--- Assignment ---
Search the data for "vspace". Return each matching line.

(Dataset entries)
►
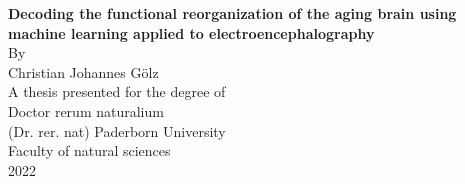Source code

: \begin{titlepage}
    \begin{center}
        \vspace*{1cm}
        \LARGE
        \textbf{Decoding the functional reorganization of the aging brain using machine learning applied to electroencephalography}\\
        \vspace{1.5cm}
        \Large
        By\\
        \vspace{0.5cm}
        Christian Johannes Gölz\\
        \vspace{0.5cm}       
        A thesis presented for the degree of\\
        Doctor rerum naturalium\\
        (Dr. rer. nat)
        \vfill
        \Large
        Paderborn University\\
        Faculty of natural sciences\\
        2022
            
    \end{center}
\end{titlepage}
◄
--- Expected output ---
        \vspace*{1cm}
        \vspace{1.5cm}
        \vspace{0.5cm}
        \vspace{0.5cm}       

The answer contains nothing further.